# D21 Engine Rough Idle



## 89sentra1 (Nov 7, 2005)

I got a 1991 Nissan pickup Truck with a 2.4L engine. 99k. Idle is bad and getting worse. Ive done all the obvious checks and cleaning. All vaccum hoses and tps, maf, iac all clean and functioning. Egr functioning. O2 working. All wires and cap and timing fine. No Manifold leaks. 

Does anyone know if theres an issue with these engines and the idle going bad at some point and the fixes that were involved??? :nerd:

I dont want to have to go through the whole engine of sensors and test and such if someone knows what some of the obvious fixes were for this common problem or am I stuck checking each sensor now. Just trying to catch a short cut if this is a common issue as Ive read a few of the same problem but most dont post the fix. They just disappear, lol. 

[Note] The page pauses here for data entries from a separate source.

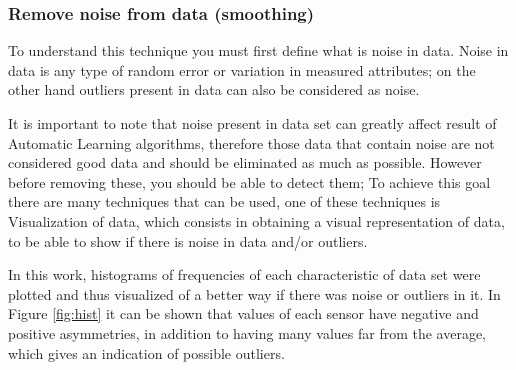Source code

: \subsubsection{Remove noise from data (smoothing)}

To understand this technique you must first define what is noise in data. Noise in data is any type of random error or variation in measured attributes; on the other hand outliers present in data can also be considered as noise.

\vspace{5mm} %

It is important to note that noise present in data set can greatly affect  result of Automatic Learning algorithms, therefore those data that contain noise are not considered good data and should be eliminated as much as possible. However before removing these, you should be able to detect them; To achieve this goal there are many techniques that can be used, one of these techniques is Visualization of data, which consists in obtaining a visual representation of data, to be able to show if there is noise in data and/or outliers.

\vspace{5mm} %

In this work, histograms of frequencies of each characteristic of data set were plotted and thus visualized of a better way if there was noise or outliers in it. In Figure \ref{fig:hist} it can be shown that values of each sensor have negative and positive asymmetries, in addition to having many values far from the average, which gives an indication of possible outliers.

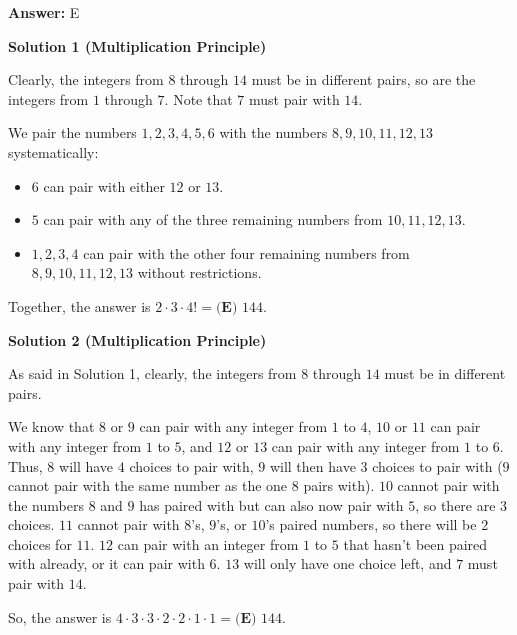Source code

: \begin{enumerate}
 \textbf{Answer: }E



\textbf{Solution 1 (Multiplication Principle)}

Clearly, the integers from $8$ through $14$ must be in different pairs, so are the integers from $1$ through $7.$ Note that $7$ must pair with $14.$

 We pair the numbers $1,2,3,4,5,6$ with the numbers $8,9,10,11,12,13$ systematically:

 
            \begin{itemize}
        \item $6$ can pair with either $12$ or $13.$
            \end{itemize}
            
            \begin{itemize}
        \item $5$ can pair with any of the three remaining numbers from $10,11,12,13.$
            \end{itemize}
            
            \begin{itemize}
        \item $1,2,3,4$ can pair with the other four remaining numbers from $8,9,10,11,12,13$ without restrictions.
            \end{itemize}
            Together, the answer is $2\cdot3\cdot4!=\boxed{\textbf{(E) } 144}.$




\textbf{Solution 2 (Multiplication Principle)}

As said in Solution 1, clearly, the integers from $8$ through $14$ must be in different pairs.

 We know that $8$ or $9$ can pair with any integer from $1$ to $4$, $10$ or $11$ can pair with any integer from $1$ to $5$, and $12$ or $13$ can pair with any integer from $1$ to $6$. Thus, $8$ will have $4$ choices to pair with, $9$ will then have $3$ choices to pair with ($9$ cannot pair with the same number as the one $8$ pairs with). $10$ cannot pair with the numbers $8$ and $9$ has paired with but can also now pair with $5$, so there are $3$ choices. $11$ cannot pair with $8$'s, $9$'s, or $10$'s paired numbers, so there will be $2$ choices for $11$. $12$ can pair with an integer from $1$ to $5$ that hasn't been paired with already, or it can pair with $6$. $13$ will only have one choice left, and $7$ must pair with $14$.

 So, the answer is $4\cdot3\cdot3\cdot2\cdot2\cdot1\cdot1=\boxed{\textbf{(E) } 144}.$





\end{enumerate}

Past idle the engine runs fantastic! Great power and perfect at cruise.

Thanks for any advice and all inputs or suggestions!!!


----------



## smj999smj (Jan 1, 2006)

Common problems are EGR valves that stick open and leaking intake gaskets. Do you notice any timing chain rattle? If so, the timing may have jumped.


----------



## jp2code (Jun 2, 2011)

Read over this thread:

FIX: erratic idle, low speed driveability, possibly more - Infamous Nissan - Hardbody / Frontier Forums


----------



## 89sentra1 (Nov 7, 2005)

Thank you guy very much! I will check into both advices. 
Probably take EGR apart and clean just for the heck of it. I had spayed carb cleaner all around the base and intake. There was no change in idle at all.
One or two Valve tappets just a bit noisy at idle, but no timing chain rattle.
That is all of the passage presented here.